| Source texts of formatted documents |
****************

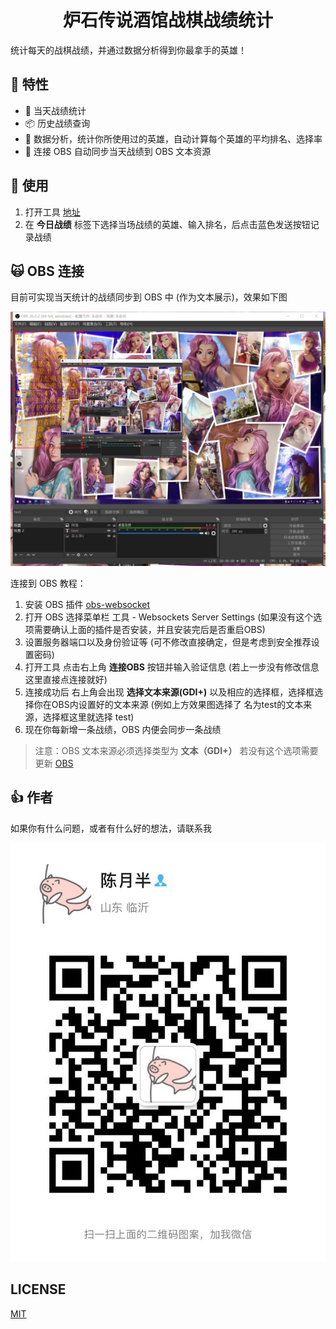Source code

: <h1 align="center">
  炉石传说酒馆战棋战绩统计
</h1>

统计每天的战棋战绩，并通过数据分析得到你最拿手的英雄！

## 🚀 特性

- 🌴 当天战绩统计
- 📦 历史战绩查询
- 🎉 数据分析，统计你所使用过的英雄，自动计算每个英雄的平均排名、选择率
- 🚄 连接 OBS 自动同步当天战绩到 OBS 文本资源

## 🐠 使用

1. 打开工具 [地址](https://chenyueban.github.io/obs-hearthstone/) 
1. 在 **今日战绩** 标签下选择当场战绩的英雄、输入排名，后点击蓝色发送按钮记录战绩

## 🙀 OBS 连接

目前可实现当天统计的战绩同步到 OBS 中 (作为文本展示)，效果如下图

![obs](./docs/obs.png)

连接到 OBS 教程：

1. 安装 OBS 插件 [obs-websocket](https://github.com/Palakis/obs-websocket/releases)
1. 打开 OBS 选择菜单栏 工具 - Websockets Server Settings (如果没有这个选项需要确认上面的插件是否安装，并且安装完后是否重启OBS)
1. 设置服务器端口以及身份验证等 (可不修改直接确定，但是考虑到安全推荐设置密码)
1. 打开工具 点击右上角 **连接OBS** 按钮并输入验证信息 (若上一步没有修改信息这里直接点连接就好)
1. 连接成功后 右上角会出现 **选择文本来源(GDI+)** 以及相应的选择框，选择框选择你在OBS内设置好的文本来源 (例如上方效果图选择了 名为test的文本来源，选择框这里就选择 test)
1. 现在你每新增一条战绩，OBS 内便会同步一条战绩

> 注意：OBS 文本来源必须选择类型为 **文本（GDI+）** 若没有这个选项需要更新 [OBS](https://obsproject.com/)

## 👍 作者

如果你有什么问题，或者有什么好的想法，请联系我

![wechat](./docs/wechat.jpg)

## LICENSE

[MIT](./LICENSE)
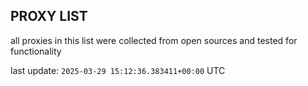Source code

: ## PROXY LIST

all proxies in this list were collected from open sources and tested for functionality

last update: `2025-03-29 15:12:36.383411+00:00` UTC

****************

| Work order |
Output the lines of the data exactly, starting at the first and ending with the line that has "1. 设置服务器端口以及身份验证等 (可不修改直接确定，但是考虑到安全推荐设置密码)". Pictures are not part of it.

| Task answer |
Source code

: <h1 align="center">
  炉石传说酒馆战棋战绩统计
</h1>

统计每天的战棋战绩，并通过数据分析得到你最拿手的英雄！

## 🚀 特性

- 🌴 当天战绩统计
- 📦 历史战绩查询
- 🎉 数据分析，统计你所使用过的英雄，自动计算每个英雄的平均排名、选择率
- 🚄 连接 OBS 自动同步当天战绩到 OBS 文本资源

## 🐠 使用

1. 打开工具 [地址](https://chenyueban.github.io/obs-hearthstone/) 
1. 在 **今日战绩** 标签下选择当场战绩的英雄、输入排名，后点击蓝色发送按钮记录战绩

## 🙀 OBS 连接

目前可实现当天统计的战绩同步到 OBS 中 (作为文本展示)，效果如下图

![obs](./docs/obs.png)

连接到 OBS 教程：

1. 安装 OBS 插件 [obs-websocket](https://github.com/Palakis/obs-websocket/releases)
1. 打开 OBS 选择菜单栏 工具 - Websockets Server Settings (如果没有这个选项需要确认上面的插件是否安装，并且安装完后是否重启OBS)
1. 设置服务器端口以及身份验证等 (可不修改直接确定，但是考虑到安全推荐设置密码)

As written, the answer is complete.